If subnet name(s) are provided, they will be used assuming that they are within the AKS VNET.
If full resource IDs to the subnet are provided, they will be used as is. Normal VNET restrictions apply (EG - must be in same region as resources in VNET)

Can my list have both subnet names and subnet resource Ids? It can indeed!
EG -

aciSubnetName: cg,/subscriptions/mySubGuid/resourceGroups/myAksRg/providers/Microsoft.Network/virtualNetworks/aks-vnet-25784907/subnets/cg,/subscriptions/mySubGuid/resourceGroups/myAksRg/providers/Microsoft.Network/virtualNetworks/adifferentvnet/subnets/adifferentsubnet

Changing the Azure Resource Group used for ACI resources via `aciResourceGroupName`

By default virtual node will put its ACI resources into the same resource group as the AKS infrastructure (default AKS RG name MC_<aks rg name>_<aks cluster name>_<aks region>). However, this behavior can be controlled by updating the HELM value aciResourceGroupName

When empty the default will be used, but if overridden it should just contain the name of the desired resource group, which must exist within the same subscription as the AKS cluster virtual nodes is being used with.

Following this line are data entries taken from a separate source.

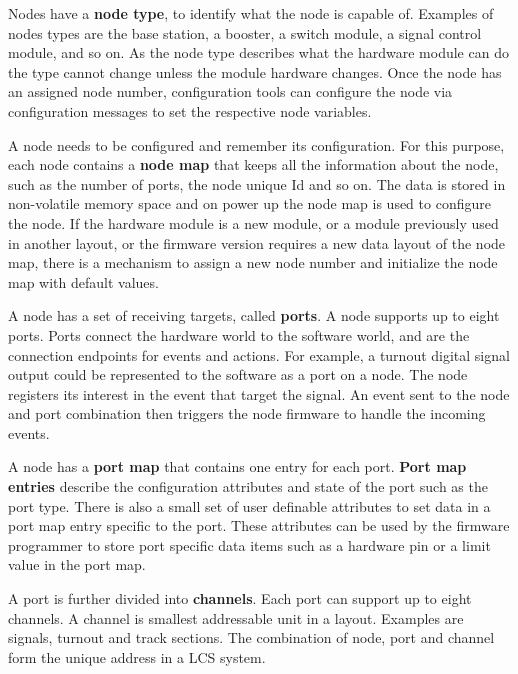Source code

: Nodes have a {\bf node type}, to identify what the node is capable of. Examples of nodes types are the base station, a booster, a switch module, a signal control module, and so on. As the node type describes what the hardware module can do the type cannot change unless the module hardware changes. Once the node has an assigned node number, configuration tools can configure the node via configuration messages to set the respective node variables.

A node needs to be configured and remember its configuration. For this purpose, each node contains a {\bf node map} that keeps all the information about the node, such as the number of ports, the node unique Id and so on. The data is stored in non-volatile memory space and on power up the node map is used to configure the node. If the hardware module is a new module, or a module previously used in another layout, or the firmware version requires a new data layout of the node map, there is a mechanism to assign a new node number and initialize the node map with default values.


A node has a set of receiving targets, called \textbf{ports}. A node supports up to eight ports. Ports connect the hardware world to the software world, and are the connection endpoints for events and actions. For example, a turnout digital signal output could be represented to the software as a port on a node. The node registers its interest in the event that target the signal. An event sent to the node and port combination then triggers the node firmware to handle the incoming events. 

A node has a {\bf port map} that contains one entry for each port. {\bf Port map entries} describe the configuration attributes and state of the port such as the port type. There is also a small set of user definable attributes to set data in a port map entry specific to the port. These attributes can be used by the firmware programmer to store port specific data items such as a hardware pin or a limit value in the port map.


A port is further divided into \textbf{channels}. Each port can support up to eight channels. A channel is smallest addressable unit in a layout. Examples are signals, turnout and track sections. The combination of node, port and channel form the unique address in a LCS system.

\begin{center}
\end{center}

IMPORTANT Customers must ensure that if this override is used that they do not reuse the same RG for multiple AKS’s virtual node targets! The product is actively managing the target RG and ensuring it matches what it expects, so if multiple virtual nodes deployed to different AKS are all targeting the same aciResourceGroupName they can and will fight with each other! But this is not an issue with multiple virtual nodes within the same AKS cluster.

aciResourceGroupName: my_great_rg_name

Default Azure Zone behaviors with a customized `zones`

Azure has a concept of Availability Zones, which are separated groups of datacenters that exist within the same region. If your scenario calls for it, you can specify a zone for your pods to be hosted on within your given region.

zones: '<semi-colon delimited string of zones>'

NOTE: Today, ACI only supports providing a single zone as part of the request to allocate a sandbox for your pod. If you provide multiple, you should get an informative error effectively saying you can only provide one.

This setting applies a node level default zone, so pods which do not have a pod level annotation for zone will have this applied. When set with an empty string, no zones will be used as this default.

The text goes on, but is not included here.